How to complete this task. All lines holding the word "that" in the listing below need to be copied.

########

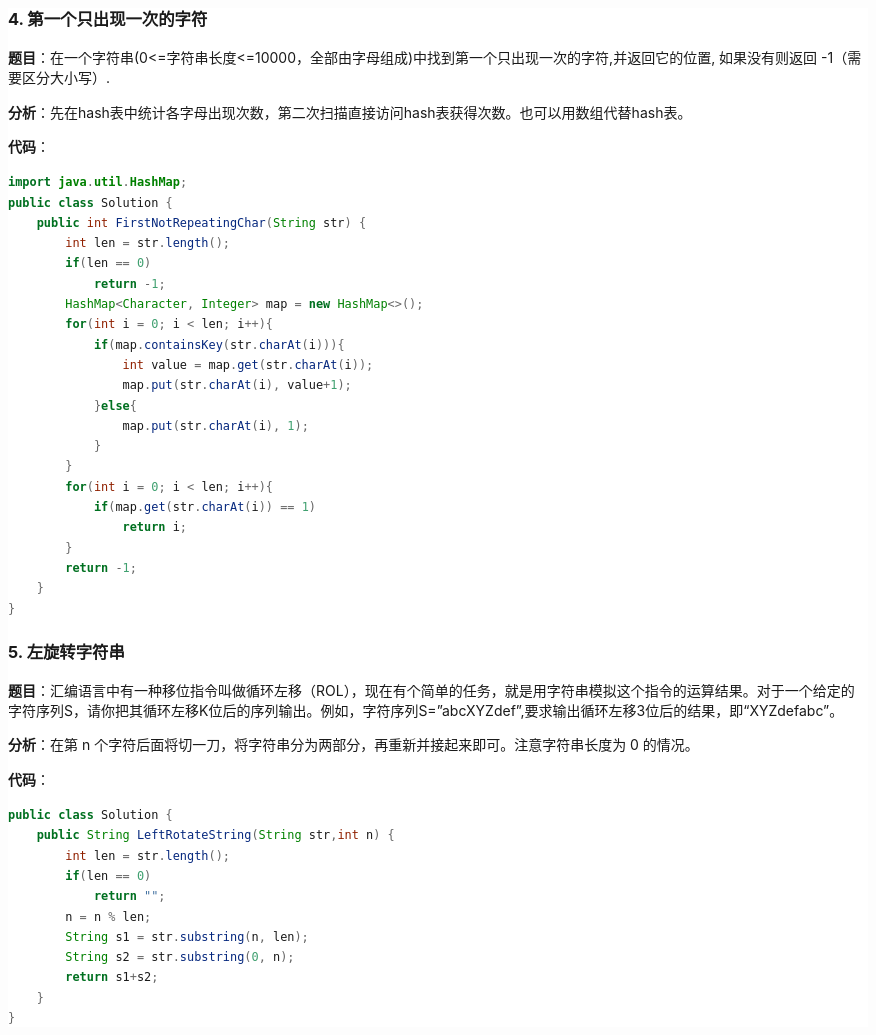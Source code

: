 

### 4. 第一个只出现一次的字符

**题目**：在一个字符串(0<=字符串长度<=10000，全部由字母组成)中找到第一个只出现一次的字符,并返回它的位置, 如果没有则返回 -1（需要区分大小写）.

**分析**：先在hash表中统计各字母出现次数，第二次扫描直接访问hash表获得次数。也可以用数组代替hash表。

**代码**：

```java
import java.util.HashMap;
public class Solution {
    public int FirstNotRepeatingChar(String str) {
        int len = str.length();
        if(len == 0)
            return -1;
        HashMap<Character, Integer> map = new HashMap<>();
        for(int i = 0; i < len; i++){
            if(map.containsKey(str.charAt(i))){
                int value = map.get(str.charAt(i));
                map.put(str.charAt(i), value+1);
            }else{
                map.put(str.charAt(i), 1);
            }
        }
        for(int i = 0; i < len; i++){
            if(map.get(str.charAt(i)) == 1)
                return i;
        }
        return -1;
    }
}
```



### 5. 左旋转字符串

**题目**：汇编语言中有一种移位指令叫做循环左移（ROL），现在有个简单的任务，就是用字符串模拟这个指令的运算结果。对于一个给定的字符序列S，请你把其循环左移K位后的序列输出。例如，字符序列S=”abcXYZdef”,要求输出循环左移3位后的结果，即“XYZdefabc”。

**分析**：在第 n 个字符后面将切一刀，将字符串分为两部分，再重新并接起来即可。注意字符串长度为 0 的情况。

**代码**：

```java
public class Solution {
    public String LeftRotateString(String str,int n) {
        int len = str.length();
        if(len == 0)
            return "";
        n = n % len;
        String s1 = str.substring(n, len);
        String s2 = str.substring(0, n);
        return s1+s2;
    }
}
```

########

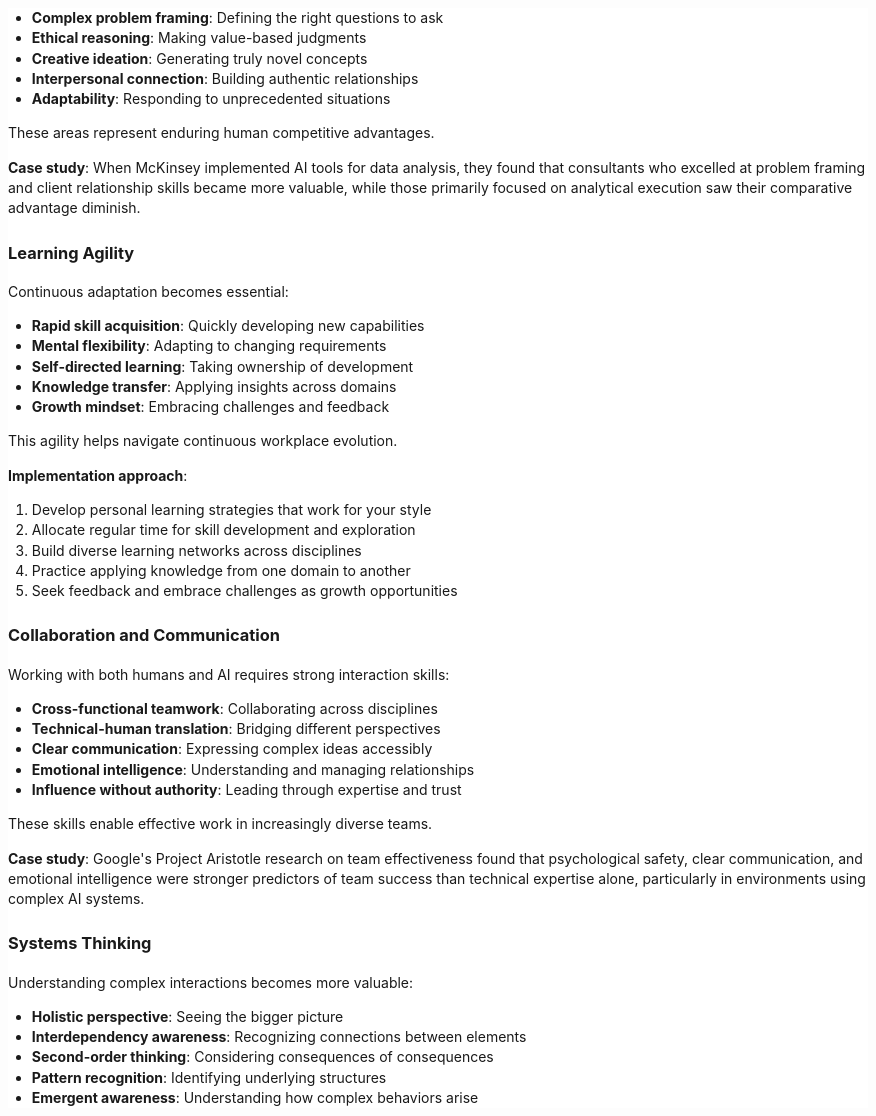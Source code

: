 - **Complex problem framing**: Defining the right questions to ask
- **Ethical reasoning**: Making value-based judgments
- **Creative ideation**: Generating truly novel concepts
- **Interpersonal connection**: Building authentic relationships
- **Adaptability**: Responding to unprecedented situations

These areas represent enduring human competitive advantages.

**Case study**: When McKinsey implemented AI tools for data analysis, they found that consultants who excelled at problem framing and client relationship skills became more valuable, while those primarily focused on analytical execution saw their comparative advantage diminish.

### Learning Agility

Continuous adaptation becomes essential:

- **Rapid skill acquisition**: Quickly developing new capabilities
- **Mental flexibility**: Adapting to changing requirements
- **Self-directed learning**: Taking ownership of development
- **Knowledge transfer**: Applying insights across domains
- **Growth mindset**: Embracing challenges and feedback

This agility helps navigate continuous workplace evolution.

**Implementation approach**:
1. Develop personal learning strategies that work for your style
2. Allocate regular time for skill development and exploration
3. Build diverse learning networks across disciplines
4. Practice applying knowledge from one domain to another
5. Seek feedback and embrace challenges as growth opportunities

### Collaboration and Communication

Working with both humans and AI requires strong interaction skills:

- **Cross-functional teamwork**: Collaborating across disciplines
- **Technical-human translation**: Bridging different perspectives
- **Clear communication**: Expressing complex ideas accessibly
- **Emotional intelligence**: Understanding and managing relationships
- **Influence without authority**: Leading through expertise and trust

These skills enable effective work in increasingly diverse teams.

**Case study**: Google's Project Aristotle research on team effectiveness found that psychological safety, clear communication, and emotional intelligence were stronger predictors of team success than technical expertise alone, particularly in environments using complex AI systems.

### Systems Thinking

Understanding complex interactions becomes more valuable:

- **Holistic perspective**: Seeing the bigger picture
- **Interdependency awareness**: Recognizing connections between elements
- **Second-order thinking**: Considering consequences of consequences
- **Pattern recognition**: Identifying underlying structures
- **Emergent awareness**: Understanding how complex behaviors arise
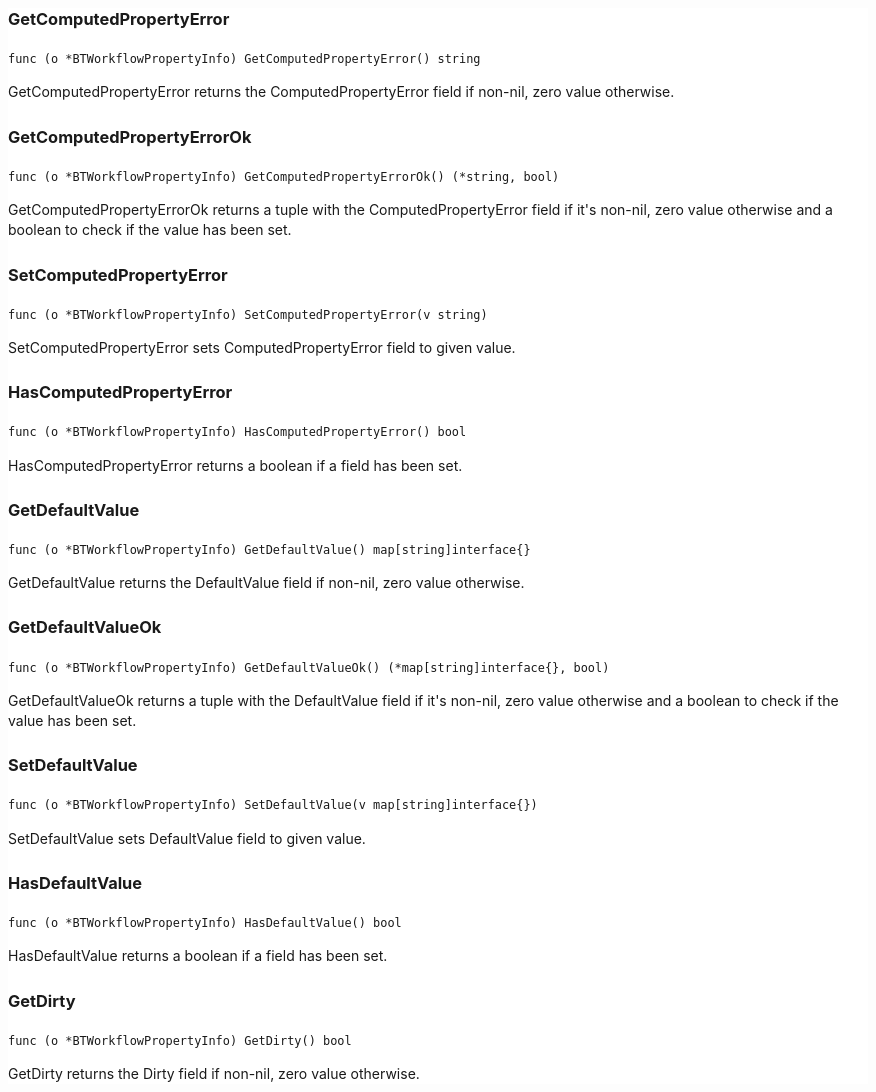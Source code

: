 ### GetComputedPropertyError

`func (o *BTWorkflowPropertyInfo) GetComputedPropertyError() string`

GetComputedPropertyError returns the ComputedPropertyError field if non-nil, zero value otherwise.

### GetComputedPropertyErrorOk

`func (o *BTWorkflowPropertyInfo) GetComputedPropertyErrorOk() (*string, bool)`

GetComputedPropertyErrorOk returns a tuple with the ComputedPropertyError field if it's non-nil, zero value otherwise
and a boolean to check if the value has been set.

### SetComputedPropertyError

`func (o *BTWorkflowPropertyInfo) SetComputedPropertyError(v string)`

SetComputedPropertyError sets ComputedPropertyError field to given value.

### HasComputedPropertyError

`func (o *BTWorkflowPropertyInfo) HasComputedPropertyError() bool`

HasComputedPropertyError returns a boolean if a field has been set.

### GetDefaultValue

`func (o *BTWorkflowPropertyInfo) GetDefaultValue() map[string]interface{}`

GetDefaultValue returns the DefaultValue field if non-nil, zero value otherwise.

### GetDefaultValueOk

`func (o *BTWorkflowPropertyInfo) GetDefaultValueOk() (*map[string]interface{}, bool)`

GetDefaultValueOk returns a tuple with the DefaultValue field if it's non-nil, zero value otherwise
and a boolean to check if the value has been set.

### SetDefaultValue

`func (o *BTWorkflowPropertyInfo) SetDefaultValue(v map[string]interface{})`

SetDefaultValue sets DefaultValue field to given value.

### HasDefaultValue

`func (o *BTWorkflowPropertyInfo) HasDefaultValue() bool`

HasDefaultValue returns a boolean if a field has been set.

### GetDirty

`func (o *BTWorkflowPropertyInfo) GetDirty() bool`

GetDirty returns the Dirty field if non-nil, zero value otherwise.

########

Task response.
**Case study**: When McKinsey implemented AI tools for data analysis, they found that consultants who excelled at problem framing and client relationship skills became more valuable, while those primarily focused on analytical execution saw their comparative advantage diminish.
1. Develop personal learning strategies that work for your style
**Case study**: Google's Project Aristotle research on team effectiveness found that psychological safety, clear communication, and emotional intelligence were stronger predictors of team success than technical expertise alone, particularly in environments using complex AI systems.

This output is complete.